Global Support On Board

Ben Jones reports the following in this week’s Broome Advertiser (23 December, 2010) – what amazing international support to have, and it’s growing all the time.


Global Gas Hub Worry

 

Environmental groups from around the world have thrown their support behind Kimberley groups fighting the proposed LNG precinct at James Price Point with a “statement of global concern” being delivered to Broome last Wednesday.


The statement was signed by 25 conservation groups representing about five million people, including the Sierra Club, Turtle Island Restoration Network, Friends of the Earth and the Cetacean Society International. Comparing the Kimberley with the Amazon and the Great Barrier Reef, the groups warned of the risk of “severe and irreversible impacts” on a range of species if the “massive polluting gas refinery and industrial port” goes ahead.


The group claimed the project would have “severe and irreversible impacts” on humpback whales, flatback turtles, dugongs and snub-nosed dolphins, as well as severe impacts on the “social fabric and economic future of the region.”


Program director for the Turtle Island Restoration Network Teri Shore was in Broome for the handover and said if the development at James Price Point went ahead it would provide a “green light” for other industries to target resources in the region.

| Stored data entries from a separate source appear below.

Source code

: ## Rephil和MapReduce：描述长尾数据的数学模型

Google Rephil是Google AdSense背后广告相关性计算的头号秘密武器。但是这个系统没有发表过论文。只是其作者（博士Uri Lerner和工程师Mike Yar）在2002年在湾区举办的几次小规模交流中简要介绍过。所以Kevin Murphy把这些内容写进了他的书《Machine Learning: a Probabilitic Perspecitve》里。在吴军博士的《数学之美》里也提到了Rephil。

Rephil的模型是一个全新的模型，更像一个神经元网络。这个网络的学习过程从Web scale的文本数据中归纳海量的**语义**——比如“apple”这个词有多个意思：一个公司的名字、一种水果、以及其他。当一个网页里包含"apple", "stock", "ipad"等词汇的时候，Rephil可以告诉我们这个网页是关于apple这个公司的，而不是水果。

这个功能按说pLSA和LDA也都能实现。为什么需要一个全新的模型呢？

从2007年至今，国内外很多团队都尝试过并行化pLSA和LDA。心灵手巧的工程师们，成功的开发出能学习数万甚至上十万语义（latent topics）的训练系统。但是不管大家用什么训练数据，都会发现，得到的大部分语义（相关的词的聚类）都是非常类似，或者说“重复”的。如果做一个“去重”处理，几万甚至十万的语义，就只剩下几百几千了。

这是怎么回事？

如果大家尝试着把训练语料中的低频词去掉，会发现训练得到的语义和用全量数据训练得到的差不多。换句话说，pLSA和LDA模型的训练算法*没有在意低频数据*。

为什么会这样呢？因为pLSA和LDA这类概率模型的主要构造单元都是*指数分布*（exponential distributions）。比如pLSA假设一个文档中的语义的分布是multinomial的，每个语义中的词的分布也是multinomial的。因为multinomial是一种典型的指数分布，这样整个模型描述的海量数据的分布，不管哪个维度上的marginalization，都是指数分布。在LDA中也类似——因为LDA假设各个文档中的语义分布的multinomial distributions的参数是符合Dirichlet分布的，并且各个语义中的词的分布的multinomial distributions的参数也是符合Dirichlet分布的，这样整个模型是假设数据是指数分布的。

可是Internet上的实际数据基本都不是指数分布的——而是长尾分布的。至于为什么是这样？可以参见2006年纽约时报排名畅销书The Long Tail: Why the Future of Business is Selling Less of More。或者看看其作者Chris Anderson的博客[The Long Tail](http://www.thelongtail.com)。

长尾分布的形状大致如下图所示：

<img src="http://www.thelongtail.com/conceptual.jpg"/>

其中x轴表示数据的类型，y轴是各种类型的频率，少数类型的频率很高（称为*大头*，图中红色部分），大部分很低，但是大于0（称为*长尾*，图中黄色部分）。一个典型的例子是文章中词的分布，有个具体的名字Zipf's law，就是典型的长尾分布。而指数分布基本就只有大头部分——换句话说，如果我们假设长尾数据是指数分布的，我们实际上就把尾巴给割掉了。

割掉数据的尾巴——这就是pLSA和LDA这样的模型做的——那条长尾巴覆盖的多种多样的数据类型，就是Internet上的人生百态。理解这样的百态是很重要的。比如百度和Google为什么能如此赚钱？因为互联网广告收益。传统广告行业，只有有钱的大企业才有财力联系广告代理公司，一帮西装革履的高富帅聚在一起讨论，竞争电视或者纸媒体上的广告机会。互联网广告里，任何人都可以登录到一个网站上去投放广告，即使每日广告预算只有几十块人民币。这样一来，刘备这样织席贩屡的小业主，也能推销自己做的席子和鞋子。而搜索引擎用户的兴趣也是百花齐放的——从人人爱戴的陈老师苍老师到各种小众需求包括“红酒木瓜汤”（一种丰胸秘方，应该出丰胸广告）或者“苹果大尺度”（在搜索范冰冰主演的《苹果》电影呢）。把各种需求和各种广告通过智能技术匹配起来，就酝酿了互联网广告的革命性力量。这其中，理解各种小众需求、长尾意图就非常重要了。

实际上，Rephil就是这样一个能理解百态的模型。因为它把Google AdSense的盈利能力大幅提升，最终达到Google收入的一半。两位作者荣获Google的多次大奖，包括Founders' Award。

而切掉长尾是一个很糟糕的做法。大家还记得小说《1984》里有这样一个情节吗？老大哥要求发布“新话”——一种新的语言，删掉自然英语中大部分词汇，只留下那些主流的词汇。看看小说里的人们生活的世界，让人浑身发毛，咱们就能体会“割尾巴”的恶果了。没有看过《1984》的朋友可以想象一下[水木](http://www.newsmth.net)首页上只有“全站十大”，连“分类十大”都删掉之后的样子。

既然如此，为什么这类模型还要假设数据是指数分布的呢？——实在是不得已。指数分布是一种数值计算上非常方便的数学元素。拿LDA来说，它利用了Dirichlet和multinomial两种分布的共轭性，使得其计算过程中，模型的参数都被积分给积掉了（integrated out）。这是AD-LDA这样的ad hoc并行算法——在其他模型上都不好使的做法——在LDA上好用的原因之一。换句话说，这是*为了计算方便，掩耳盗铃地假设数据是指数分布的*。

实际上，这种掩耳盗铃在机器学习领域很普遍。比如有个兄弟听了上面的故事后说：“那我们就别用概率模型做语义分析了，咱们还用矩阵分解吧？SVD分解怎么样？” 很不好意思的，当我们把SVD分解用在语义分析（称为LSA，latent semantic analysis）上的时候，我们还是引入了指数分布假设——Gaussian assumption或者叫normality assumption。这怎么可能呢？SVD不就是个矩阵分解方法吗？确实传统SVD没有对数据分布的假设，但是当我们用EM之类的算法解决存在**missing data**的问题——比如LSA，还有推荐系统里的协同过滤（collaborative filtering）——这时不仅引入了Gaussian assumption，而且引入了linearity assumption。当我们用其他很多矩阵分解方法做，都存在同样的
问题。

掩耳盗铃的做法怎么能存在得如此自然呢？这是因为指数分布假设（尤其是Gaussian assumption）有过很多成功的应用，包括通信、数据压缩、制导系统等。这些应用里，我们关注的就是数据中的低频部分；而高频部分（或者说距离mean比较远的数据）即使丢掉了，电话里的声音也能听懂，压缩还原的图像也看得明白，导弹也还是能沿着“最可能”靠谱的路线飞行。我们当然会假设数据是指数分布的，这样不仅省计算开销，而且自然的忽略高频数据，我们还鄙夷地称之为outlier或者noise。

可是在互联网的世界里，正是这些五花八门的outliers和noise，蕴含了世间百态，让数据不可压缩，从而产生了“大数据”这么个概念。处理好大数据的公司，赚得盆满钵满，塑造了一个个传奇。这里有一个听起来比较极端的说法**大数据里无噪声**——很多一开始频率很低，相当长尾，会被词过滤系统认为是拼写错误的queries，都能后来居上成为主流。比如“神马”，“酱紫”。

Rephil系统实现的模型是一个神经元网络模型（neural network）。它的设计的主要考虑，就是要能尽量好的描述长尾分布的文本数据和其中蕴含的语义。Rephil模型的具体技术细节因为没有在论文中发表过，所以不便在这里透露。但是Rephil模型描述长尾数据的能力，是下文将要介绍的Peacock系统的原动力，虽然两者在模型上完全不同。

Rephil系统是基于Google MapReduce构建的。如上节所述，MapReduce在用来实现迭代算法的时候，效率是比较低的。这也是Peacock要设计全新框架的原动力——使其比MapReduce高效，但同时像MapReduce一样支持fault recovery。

Ms. Shore said the handover was the first step in mobilising international groups against oil and gas exploration in the Kimberley.


“We’ll take the lead from the Australian conservation groups,” she said. “Where they tell us to apply pressure, we will.”


Save the Kimberley co-chair Neil McKenzie accepted the statement on behalf of Australian environmental groups and said it was another step in the battle against the precinct.